Palácio de Verão: no terceiro dia, fomos de metrô até a magnífica residência de verão da família imperial, utilizada como refúgio contra o sufocante calor da cidade proibida. Este era também o local predileto da poderosa imperatriz Cixi. A vista do palácio a partir do lago Kunning é imperdível, por isso evite visitá-lo em dias com baixa visibilidade. Outro local imperdível é o seu famoso "Longo Corredor", com 728 metros de comprimento e mais de 8 mil pinturas diferentes que retratam as histórias clássicas da literatura chinesa. A chuva fininha teimou em cair o dia todo mas não atrapalhou o passeio, e pelo menos refrescou um pouquinho.

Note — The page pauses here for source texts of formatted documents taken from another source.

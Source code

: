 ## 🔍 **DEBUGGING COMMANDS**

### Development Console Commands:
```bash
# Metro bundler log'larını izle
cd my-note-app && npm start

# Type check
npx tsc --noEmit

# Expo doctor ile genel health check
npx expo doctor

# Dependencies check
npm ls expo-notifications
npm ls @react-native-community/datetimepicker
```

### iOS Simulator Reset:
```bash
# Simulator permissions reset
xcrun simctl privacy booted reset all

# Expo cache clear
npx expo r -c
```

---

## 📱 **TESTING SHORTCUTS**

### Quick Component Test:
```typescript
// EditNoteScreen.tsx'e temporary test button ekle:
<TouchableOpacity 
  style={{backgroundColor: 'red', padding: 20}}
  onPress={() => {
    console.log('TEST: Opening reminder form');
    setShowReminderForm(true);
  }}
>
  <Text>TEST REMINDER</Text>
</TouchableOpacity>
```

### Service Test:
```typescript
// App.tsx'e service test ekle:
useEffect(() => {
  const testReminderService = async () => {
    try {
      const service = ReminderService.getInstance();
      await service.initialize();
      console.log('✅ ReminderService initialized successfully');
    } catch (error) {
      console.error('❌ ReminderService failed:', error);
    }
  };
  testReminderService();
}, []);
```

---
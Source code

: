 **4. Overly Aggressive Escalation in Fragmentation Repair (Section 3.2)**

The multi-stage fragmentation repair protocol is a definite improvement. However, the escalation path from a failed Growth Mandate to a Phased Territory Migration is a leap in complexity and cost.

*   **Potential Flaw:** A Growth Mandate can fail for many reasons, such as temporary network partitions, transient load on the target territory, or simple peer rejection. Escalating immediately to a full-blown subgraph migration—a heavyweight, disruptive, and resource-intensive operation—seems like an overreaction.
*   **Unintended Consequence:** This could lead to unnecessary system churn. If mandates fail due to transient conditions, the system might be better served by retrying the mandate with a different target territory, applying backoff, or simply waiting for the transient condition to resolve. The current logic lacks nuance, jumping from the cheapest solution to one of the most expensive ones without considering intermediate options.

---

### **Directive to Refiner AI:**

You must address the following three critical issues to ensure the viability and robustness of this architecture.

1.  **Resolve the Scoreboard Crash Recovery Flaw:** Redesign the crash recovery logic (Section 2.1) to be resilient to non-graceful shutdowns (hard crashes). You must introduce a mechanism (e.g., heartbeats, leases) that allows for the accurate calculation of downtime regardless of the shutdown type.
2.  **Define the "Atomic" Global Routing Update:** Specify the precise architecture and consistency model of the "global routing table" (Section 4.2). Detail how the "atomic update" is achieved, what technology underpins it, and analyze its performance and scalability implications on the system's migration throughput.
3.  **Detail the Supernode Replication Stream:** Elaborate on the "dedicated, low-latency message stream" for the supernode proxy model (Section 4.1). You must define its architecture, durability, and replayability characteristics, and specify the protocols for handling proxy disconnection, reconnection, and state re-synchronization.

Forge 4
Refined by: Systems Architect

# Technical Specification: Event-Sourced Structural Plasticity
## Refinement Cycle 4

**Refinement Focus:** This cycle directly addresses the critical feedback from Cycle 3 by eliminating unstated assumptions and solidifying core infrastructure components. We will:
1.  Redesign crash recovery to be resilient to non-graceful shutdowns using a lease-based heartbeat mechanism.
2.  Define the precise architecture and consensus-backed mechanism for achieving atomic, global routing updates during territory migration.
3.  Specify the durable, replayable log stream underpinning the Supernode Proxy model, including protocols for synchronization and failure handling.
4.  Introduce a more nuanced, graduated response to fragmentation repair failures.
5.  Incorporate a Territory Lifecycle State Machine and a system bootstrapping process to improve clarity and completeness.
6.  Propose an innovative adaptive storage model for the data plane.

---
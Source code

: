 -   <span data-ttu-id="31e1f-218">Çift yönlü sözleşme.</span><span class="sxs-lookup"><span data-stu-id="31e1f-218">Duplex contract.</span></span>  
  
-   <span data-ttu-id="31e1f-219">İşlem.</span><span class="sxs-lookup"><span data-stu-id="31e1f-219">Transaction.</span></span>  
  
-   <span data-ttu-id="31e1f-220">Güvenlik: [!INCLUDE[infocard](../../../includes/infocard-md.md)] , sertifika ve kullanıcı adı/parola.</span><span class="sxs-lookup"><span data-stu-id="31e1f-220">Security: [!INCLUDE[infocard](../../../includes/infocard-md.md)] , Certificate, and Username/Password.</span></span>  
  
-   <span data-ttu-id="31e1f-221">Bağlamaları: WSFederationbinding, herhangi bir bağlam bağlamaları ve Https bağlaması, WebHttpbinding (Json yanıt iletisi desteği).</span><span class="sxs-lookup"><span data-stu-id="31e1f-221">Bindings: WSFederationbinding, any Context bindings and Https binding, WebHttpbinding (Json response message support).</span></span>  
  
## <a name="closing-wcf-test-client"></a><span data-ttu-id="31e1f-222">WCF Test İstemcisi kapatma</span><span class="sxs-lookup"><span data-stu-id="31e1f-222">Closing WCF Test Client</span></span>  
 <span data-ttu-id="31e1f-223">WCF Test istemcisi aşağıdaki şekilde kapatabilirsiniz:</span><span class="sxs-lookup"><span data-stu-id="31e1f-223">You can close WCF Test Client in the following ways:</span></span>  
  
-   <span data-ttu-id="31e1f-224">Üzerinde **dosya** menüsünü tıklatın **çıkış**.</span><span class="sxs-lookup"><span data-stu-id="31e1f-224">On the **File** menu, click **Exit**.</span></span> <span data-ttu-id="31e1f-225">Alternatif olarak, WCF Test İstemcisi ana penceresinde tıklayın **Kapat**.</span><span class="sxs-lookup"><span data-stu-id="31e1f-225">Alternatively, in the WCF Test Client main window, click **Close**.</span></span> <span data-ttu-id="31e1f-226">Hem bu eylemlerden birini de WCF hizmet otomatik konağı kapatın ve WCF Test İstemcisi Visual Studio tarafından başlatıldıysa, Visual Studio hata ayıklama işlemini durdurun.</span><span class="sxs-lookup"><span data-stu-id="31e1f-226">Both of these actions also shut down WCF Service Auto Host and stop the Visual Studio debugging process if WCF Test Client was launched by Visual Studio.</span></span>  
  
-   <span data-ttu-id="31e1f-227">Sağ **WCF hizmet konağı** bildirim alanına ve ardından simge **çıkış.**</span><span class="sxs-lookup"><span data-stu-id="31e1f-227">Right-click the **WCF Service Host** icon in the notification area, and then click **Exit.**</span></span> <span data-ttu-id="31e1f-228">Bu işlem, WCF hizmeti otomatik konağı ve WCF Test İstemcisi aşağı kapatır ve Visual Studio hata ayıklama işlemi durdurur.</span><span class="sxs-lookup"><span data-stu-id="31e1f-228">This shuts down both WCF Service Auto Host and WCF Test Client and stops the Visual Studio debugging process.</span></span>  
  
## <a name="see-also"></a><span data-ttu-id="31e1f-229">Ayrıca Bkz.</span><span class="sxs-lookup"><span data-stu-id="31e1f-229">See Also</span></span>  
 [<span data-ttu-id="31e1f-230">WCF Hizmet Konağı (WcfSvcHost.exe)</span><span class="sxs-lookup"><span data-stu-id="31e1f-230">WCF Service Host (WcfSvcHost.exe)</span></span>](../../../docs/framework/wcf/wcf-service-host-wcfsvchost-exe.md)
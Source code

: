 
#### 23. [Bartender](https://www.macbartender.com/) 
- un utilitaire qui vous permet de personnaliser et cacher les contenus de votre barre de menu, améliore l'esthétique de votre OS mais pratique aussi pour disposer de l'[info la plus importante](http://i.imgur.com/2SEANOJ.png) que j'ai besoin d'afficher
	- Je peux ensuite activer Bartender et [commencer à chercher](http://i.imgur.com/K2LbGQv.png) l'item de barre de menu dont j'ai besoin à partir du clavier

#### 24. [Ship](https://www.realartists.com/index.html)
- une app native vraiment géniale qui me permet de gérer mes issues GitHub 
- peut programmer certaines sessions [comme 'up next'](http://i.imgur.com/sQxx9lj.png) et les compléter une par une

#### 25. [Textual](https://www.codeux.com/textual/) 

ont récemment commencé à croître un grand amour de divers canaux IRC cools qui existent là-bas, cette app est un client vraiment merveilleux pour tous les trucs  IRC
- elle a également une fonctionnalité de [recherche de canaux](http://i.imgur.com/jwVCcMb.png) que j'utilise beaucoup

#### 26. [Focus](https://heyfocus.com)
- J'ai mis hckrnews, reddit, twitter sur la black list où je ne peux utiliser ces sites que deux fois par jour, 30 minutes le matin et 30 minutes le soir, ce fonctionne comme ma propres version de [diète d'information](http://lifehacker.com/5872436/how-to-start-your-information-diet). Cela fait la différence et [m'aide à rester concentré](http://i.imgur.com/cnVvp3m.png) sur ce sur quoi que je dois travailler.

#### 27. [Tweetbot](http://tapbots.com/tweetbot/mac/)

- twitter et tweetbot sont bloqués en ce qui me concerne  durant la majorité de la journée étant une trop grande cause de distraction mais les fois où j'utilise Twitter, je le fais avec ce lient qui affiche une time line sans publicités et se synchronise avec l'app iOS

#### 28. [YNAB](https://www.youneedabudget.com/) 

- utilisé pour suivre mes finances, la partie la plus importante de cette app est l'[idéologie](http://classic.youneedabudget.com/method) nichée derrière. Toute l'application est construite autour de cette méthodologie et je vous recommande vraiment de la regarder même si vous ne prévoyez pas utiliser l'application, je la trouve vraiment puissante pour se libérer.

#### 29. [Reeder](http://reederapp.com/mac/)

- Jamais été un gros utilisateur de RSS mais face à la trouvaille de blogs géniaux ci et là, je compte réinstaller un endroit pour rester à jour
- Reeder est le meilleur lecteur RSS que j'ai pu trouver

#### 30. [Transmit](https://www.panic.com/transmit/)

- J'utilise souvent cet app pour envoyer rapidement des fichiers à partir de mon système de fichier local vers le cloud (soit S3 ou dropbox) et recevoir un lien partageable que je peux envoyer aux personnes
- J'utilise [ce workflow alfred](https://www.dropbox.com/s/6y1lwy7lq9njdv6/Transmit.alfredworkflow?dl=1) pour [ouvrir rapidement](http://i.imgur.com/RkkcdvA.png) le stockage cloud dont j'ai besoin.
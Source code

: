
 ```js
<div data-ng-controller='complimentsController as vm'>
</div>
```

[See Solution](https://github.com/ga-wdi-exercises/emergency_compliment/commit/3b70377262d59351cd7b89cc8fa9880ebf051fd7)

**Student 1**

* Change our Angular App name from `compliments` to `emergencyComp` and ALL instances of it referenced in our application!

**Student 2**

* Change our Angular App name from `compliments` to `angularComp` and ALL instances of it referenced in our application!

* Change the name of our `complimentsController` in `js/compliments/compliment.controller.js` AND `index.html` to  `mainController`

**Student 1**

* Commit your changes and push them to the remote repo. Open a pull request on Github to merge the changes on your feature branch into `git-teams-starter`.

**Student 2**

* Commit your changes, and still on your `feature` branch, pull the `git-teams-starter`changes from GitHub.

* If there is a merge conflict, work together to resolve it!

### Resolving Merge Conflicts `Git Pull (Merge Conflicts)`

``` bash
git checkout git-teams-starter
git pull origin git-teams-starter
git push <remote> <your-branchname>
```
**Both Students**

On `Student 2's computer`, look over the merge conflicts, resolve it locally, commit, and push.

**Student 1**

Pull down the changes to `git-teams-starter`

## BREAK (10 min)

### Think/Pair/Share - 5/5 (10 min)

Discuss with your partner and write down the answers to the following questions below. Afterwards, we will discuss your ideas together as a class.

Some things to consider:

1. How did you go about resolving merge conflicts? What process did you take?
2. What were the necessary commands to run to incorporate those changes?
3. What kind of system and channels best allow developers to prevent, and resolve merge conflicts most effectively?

Templo do Céu: a visita começa no Tiantam Park, onde todos os dias cedo é possível acompanhar nos seus gramados as aulas de tai-chi-chuan. O templo do céu é a jóia do parque, e talvez o mais belo de toda a China. Era aqui que o imperador realizava anualmente os sacrifícios e orações durante o solstício de inverno. O Hall de oração pelas boas colheitas é a construção mais conhecida do conjunto, de formato circular e inacreditavelmente sustentada sem nenhuma viga. Logo em frente ao parque fica um dos mercados mais característico da cidade: Mercado das Pérolas. Apesar do nome, aqui é possível encontrar eletrônicos, cópias de bolsas e peças de vestuário de marca e até animais vivos para venda! Sem dúvida uma bela experiência.












Lama Temple: no nosso quinto e último dia em Pequim, ainda tivemos tempo de conhecer o mais importante templo budista da cidade. Liderado pelo Panchen Lama, que reconhece a autoridade do governo chinês, este templo faz parte da mesma linha de budismo tibetano ao qual pertence o Dalai Lama, que vive no exílio. Há cinco altares principais, que são visitados do sul para o norte (ou da terra para o céu). No último hall há uma gigantesca estátua do Buda, feita a partir de uma única peça de sândalo. O templo também foi originalmente residência de um imperador chinês, o que é lembrado pela estátua do leão imperial à frente do complexo.